These drag blocks of the present invention are simple and
inexpensive to construct and relatively lightweight, thus reducing
tubing string weight.
[0013] Other and further objects, features and advantages of the
present invention will be readily apparent to those skilled in the
art upon a reading of the description of preferred embodiments
which follows when taken in conjunction with the accompanying
drawings, in which:
DESCRIPTION OF THE DRAWINGS
[0014] FIG. 1 is an elevation view partially in section
illustrating a weight down packer embodying principles of the
present invention;
[0015] FIG. 2 is a perspective view of one embodiment of the drag
block configuration of the present invention;
[0016] FIG. 3 is a side elevation view of the drag block
configuration of FIG. 2;
[0017] FIG. 4 is a top elevation view of the drag block
configuration of FIG. 2; and
[0018] FIG. 5 is a bottom elevation view of the drag block
configuration of FIG. 2.
DETAILED DESCRIPTION OF THE INVENTION
[0019] The present invention provides improved methods and
apparatus for setting packers and other well tools in wellbores at
subterranean location. One embodiment of the invention will be
described by reference to the drawings in which reference
characters are used to indicate like or corresponding parts
throughout the several figures. Referring now to the drawings and
in particular to FIG. 1, there is illustrated partially in section
one embodiment of a weight down packer 10 configured for use as a
straddle packer or pinpoint injection packer. FIG. 1 illustrates
packer apparatus 10 in a first or run-in position prior to it being
set in the wellbore. Packer 10 is adapted to be connected in a
tubing string in a cased wellbore (not shown). As will be
described, the packer has two sets of spaced packing means that,
when set, isolate a length of the wellbore for treatment. It should
be understood that the packer could be configured with one set of
packing means and used as a conventional packer.

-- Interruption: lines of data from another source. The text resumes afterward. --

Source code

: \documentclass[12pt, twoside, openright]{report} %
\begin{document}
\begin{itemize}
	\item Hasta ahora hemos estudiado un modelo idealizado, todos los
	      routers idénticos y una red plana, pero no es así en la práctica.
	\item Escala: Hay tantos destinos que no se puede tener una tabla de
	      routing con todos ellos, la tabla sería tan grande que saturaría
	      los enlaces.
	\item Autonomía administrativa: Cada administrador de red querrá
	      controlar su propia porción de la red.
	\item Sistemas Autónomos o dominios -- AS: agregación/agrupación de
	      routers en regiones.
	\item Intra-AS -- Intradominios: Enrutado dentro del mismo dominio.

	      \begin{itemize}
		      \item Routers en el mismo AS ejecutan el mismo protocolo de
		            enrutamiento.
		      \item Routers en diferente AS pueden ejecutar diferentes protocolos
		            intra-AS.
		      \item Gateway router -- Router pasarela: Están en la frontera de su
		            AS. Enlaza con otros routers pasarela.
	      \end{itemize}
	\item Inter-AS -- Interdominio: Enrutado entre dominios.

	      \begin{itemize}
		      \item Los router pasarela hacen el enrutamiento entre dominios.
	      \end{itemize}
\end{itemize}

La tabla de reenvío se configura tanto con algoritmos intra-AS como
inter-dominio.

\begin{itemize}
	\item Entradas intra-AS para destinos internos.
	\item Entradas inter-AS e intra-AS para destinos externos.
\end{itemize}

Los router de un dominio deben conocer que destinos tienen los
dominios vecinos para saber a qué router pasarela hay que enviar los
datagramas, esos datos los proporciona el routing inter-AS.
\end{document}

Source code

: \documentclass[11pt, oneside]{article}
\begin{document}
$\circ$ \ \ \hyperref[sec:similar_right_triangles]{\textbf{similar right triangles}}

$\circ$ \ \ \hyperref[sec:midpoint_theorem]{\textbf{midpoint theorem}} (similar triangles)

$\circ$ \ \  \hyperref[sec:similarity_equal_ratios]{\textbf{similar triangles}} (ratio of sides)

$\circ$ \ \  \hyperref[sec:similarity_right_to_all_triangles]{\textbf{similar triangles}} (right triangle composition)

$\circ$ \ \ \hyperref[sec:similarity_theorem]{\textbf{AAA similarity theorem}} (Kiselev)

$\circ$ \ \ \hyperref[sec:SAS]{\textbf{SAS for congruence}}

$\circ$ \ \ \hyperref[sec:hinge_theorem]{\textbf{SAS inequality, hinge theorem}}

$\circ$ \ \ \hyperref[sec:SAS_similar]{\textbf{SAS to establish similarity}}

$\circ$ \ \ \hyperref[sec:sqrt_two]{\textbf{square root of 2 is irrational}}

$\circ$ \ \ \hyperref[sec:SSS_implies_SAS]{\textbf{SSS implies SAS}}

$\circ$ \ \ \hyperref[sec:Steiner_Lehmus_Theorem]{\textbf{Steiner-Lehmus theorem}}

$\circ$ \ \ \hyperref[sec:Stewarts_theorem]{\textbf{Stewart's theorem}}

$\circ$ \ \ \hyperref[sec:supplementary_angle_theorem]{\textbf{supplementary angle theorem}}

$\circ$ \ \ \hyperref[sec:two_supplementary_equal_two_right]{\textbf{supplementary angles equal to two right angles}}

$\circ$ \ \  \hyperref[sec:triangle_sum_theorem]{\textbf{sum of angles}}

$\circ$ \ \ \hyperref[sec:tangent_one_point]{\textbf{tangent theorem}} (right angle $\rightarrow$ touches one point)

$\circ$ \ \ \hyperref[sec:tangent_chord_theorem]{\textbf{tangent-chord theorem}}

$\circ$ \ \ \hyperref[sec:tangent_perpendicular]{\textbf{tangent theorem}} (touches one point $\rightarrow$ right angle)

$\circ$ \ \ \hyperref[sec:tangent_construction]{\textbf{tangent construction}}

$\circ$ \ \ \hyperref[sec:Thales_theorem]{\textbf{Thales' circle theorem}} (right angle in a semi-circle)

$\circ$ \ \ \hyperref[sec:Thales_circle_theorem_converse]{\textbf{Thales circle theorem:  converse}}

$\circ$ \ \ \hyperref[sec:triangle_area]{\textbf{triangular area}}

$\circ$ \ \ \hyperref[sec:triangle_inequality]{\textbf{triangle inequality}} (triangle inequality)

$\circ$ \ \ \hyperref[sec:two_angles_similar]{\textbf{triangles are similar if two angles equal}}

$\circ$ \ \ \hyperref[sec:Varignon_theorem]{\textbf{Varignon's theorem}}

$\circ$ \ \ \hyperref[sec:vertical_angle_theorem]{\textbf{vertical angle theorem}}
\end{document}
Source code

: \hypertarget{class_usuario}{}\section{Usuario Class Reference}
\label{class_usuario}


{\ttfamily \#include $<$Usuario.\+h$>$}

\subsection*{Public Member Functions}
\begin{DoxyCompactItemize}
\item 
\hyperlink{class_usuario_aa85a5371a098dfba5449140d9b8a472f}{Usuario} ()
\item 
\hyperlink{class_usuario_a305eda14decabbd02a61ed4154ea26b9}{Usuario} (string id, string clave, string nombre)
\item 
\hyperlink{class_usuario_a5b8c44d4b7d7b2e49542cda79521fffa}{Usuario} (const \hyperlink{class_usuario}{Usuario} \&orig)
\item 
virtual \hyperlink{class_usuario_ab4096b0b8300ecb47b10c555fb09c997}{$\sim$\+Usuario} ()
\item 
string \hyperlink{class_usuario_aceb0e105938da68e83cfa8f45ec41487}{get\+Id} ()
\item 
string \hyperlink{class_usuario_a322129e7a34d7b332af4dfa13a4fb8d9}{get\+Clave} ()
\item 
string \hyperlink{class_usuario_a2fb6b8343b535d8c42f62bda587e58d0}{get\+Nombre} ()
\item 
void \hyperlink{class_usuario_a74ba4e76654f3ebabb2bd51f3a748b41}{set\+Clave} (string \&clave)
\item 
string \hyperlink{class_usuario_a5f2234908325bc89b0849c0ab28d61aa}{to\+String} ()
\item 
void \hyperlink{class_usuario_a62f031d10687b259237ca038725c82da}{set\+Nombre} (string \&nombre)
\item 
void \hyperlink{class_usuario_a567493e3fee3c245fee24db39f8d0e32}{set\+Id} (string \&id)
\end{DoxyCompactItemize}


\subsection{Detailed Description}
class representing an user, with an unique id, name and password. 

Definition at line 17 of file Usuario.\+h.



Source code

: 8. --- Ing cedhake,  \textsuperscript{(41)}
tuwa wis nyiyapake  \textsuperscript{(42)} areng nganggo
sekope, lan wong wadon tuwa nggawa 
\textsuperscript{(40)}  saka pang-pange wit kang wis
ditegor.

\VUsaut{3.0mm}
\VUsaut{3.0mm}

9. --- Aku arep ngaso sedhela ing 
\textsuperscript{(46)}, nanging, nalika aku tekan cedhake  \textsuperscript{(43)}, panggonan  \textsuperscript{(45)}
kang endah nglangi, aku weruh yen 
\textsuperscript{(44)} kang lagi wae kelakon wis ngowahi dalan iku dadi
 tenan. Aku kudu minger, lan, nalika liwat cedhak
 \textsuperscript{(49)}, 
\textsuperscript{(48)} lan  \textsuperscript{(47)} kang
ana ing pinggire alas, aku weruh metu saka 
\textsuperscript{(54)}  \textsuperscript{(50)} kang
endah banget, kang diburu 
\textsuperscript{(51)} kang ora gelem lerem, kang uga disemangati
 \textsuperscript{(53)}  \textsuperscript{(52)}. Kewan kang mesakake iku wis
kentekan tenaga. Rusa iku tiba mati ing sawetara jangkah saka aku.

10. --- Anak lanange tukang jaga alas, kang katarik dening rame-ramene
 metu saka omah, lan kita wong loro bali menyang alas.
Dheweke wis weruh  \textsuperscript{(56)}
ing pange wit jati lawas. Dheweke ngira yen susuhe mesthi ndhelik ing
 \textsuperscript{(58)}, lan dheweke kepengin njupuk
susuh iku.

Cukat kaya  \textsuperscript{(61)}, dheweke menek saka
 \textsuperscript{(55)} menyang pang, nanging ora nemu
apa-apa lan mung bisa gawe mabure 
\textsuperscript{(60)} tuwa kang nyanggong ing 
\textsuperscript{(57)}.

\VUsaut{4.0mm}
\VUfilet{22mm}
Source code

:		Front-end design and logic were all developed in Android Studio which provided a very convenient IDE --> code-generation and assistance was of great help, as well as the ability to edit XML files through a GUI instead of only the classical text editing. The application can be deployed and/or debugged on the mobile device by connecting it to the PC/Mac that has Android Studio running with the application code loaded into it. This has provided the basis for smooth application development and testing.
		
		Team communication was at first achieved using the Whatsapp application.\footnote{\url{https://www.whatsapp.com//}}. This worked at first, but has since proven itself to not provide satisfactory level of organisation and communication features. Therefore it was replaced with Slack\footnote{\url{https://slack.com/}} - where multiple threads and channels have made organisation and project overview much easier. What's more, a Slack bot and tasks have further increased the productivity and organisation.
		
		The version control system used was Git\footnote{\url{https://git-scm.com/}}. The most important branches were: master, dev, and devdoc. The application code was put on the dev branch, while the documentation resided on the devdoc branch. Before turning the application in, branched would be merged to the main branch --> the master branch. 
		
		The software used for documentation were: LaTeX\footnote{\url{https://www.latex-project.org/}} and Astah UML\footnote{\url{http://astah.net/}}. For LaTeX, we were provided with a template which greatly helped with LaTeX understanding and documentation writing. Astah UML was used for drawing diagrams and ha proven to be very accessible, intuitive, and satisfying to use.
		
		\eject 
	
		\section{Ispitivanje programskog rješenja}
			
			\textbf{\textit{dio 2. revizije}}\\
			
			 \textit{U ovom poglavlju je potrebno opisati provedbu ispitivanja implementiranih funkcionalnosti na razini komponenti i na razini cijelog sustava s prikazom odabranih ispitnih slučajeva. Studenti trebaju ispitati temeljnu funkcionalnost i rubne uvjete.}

[0020] Packer apparatus 10 may have an upper end 15 which has
internal threads thereon adapted to be suspended from a tubing
string (not shown) which extends to the well head. Packer 10
further includes a lower end 20 having threads thereon for
connecting with tubing string (not shown) or other apparatus
located below packer 10. Thus, packer apparatus 10 is adapted to be
connected to and made up as part of a tubing string 11. The tubing
strings above and below packer apparatus 10 may be production
tubing or any other known work or pipe string and may include any
kind of equipment and/or tool utilized in the course of treating
and preparing wells for production. Packer apparatus 10 defines a
central flow passage 32 for the communication of fluids through
packer apparatus 10 and tubing strings above and below the
packer.
[0021] Packer 10 includes a packer mandrel 35 with an upper end 40
and a lower end 45. In this embodiment, the packer mandrel 35 is a
multi-part mandrel; however, a single piece mandrel could be used.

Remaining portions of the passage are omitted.